Exercise details: Below are the records; collect from them each line containing the string "Authorization".

Provided data:
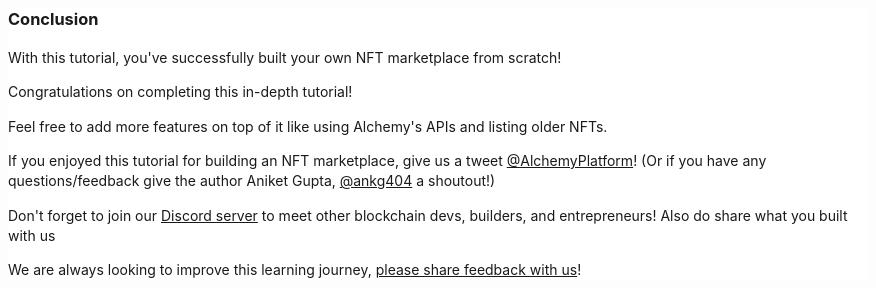 ### Conclusion

With this tutorial, you've successfully built your own NFT marketplace from scratch!

Congratulations on completing this in-depth tutorial!

Feel free to add more features on top of it like using Alchemy's APIs and listing older NFTs.

If you enjoyed this tutorial for building an NFT marketplace, give us a tweet [@AlchemyPlatform](https://twitter.com/AlchemyPlatform)! (Or if you have any questions/feedback give the author Aniket Gupta, [@ankg404](https://twitter.com/ankg404) a shoutout!)

Don't forget to join our [Discord server](https://www.alchemy.com/discord) to meet other blockchain devs, builders, and entrepreneurs! Also do share what you built with us

We are always looking to improve this learning journey, [please share feedback with us](https://alchemyapi.typeform.com/roadtofeedback)!
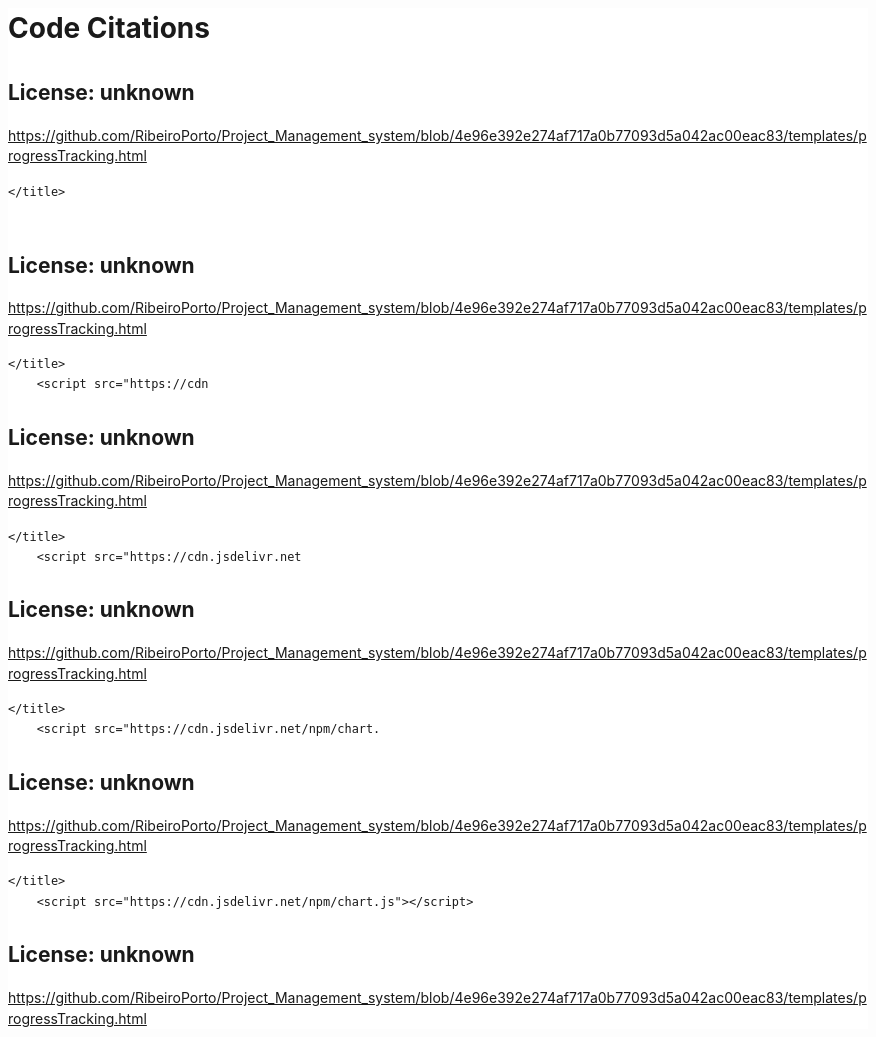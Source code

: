 # Code Citations

## License: unknown
https://github.com/RibeiroPorto/Project_Management_system/blob/4e96e392e274af717a0b77093d5a042ac00eac83/templates/progressTracking.html

```
</title>
    
```


## License: unknown
https://github.com/RibeiroPorto/Project_Management_system/blob/4e96e392e274af717a0b77093d5a042ac00eac83/templates/progressTracking.html

```
</title>
    <script src="https://cdn
```


## License: unknown
https://github.com/RibeiroPorto/Project_Management_system/blob/4e96e392e274af717a0b77093d5a042ac00eac83/templates/progressTracking.html

```
</title>
    <script src="https://cdn.jsdelivr.net
```


## License: unknown
https://github.com/RibeiroPorto/Project_Management_system/blob/4e96e392e274af717a0b77093d5a042ac00eac83/templates/progressTracking.html

```
</title>
    <script src="https://cdn.jsdelivr.net/npm/chart.
```


## License: unknown
https://github.com/RibeiroPorto/Project_Management_system/blob/4e96e392e274af717a0b77093d5a042ac00eac83/templates/progressTracking.html

```
</title>
    <script src="https://cdn.jsdelivr.net/npm/chart.js"></script>
```


## License: unknown
https://github.com/RibeiroPorto/Project_Management_system/blob/4e96e392e274af717a0b77093d5a042ac00eac83/templates/progressTracking.html
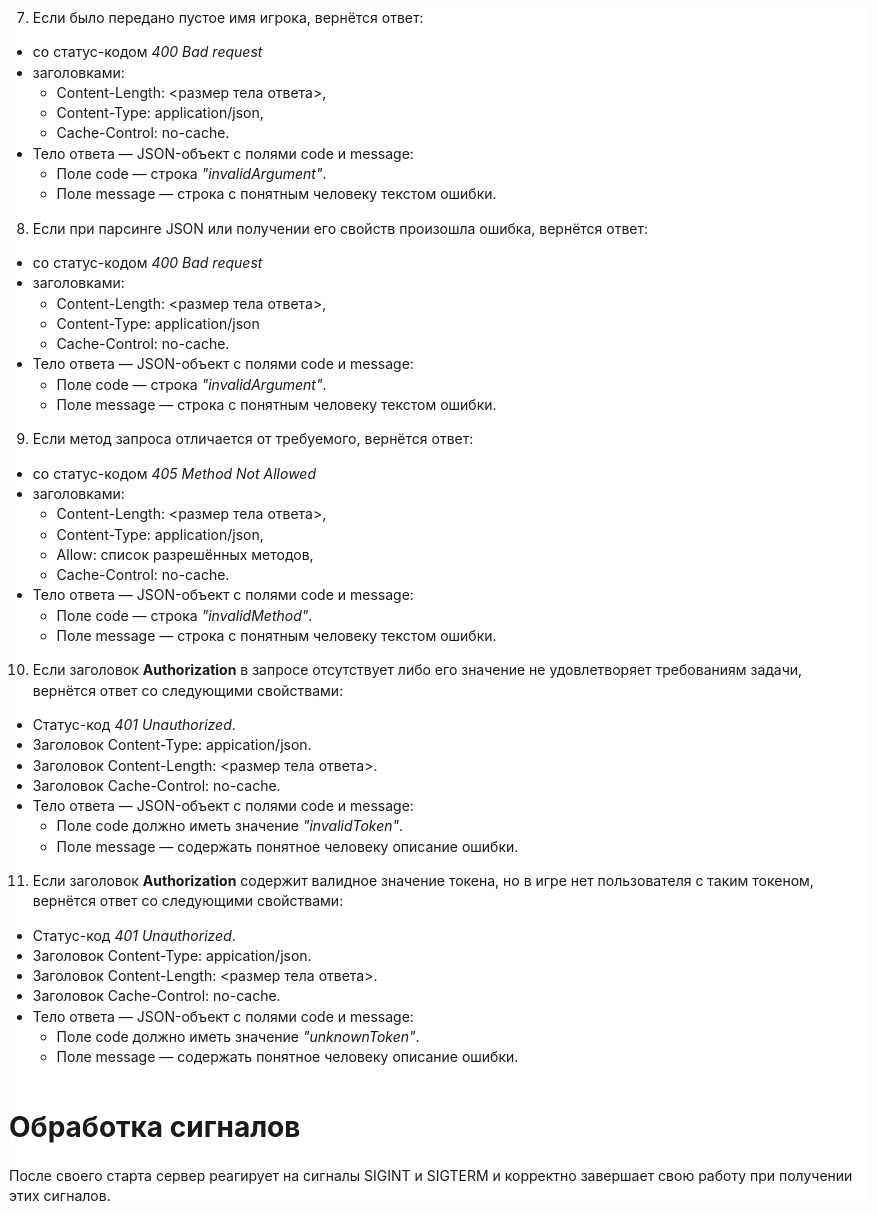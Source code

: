 7) Если было передано пустое имя игрока, вернётся ответ:
* со статус-кодом *400 Bad request*
* заголовками:
    - Content-Length: <размер тела ответа>,
    - Content-Type: application/json,
    - Cache-Control: no-cache.
* Тело ответа — JSON-объект с полями code и message:
    - Поле code — строка *"invalidArgument"*.
    - Поле message — строка с понятным человеку текстом ошибки.

8) Если при парсинге JSON или получении его свойств произошла ошибка, вернётся ответ:
* со статус-кодом *400 Bad request*
* заголовками:
    - Content-Length: <размер тела ответа>,
    - Content-Type: application/json
    - Cache-Control: no-cache.
* Тело ответа — JSON-объект с полями code и message:
    - Поле code — строка *"invalidArgument"*.
    - Поле message — строка с понятным человеку текстом ошибки.

9) Если метод запроса отличается от требуемого, вернётся ответ:
* со статус-кодом *405 Method Not Allowed*
* заголовками:
    - Content-Length: <размер тела ответа>,
    - Content-Type: application/json,
    - Allow: список разрешённых методов,
    - Cache-Control: no-cache.
* Тело ответа — JSON-объект с полями code и message:
    - Поле code — строка *"invalidMethod"*.
    - Поле message — строка с понятным человеку текстом ошибки.

10) Если заголовок **Authorization** в запросе отсутствует либо его значение не удовлетворяет требованиям задачи, вернётся ответ со следующими свойствами:
* Статус-код *401 Unauthorized*.
* Заголовок Content-Type: appication/json.
* Заголовок Content-Length: <размер тела ответа>.
* Заголовок Cache-Control: no-cache.
* Тело ответа — JSON-объект с полями code и message:
    - Поле code должно иметь значение *"invalidToken"*.
    - Поле message — содержать понятное человеку описание ошибки.

11) Если заголовок **Authorization** содержит валидное значение токена, но в игре нет пользователя с таким токеном, вернётся ответ со следующими свойствами:
* Статус-код *401 Unauthorized*.
* Заголовок Content-Type: appication/json.
* Заголовок Content-Length: <размер тела ответа>.
* Заголовок Cache-Control: no-cache.
* Тело ответа — JSON-объект с полями code и message:
    - Поле code должно иметь значение *"unknownToken"*.
    - Поле message — содержать понятное человеку описание ошибки.


# Обработка сигналов
После своего старта сервер реагирует на сигналы SIGINT и SIGTERM и корректно завершает свою работу при получении этих сигналов.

Worked solution:
10) Если заголовок **Authorization** в запросе отсутствует либо его значение не удовлетворяет требованиям задачи, вернётся ответ со следующими свойствами:
11) Если заголовок **Authorization** содержит валидное значение токена, но в игре нет пользователя с таким токеном, вернётся ответ со следующими свойствами:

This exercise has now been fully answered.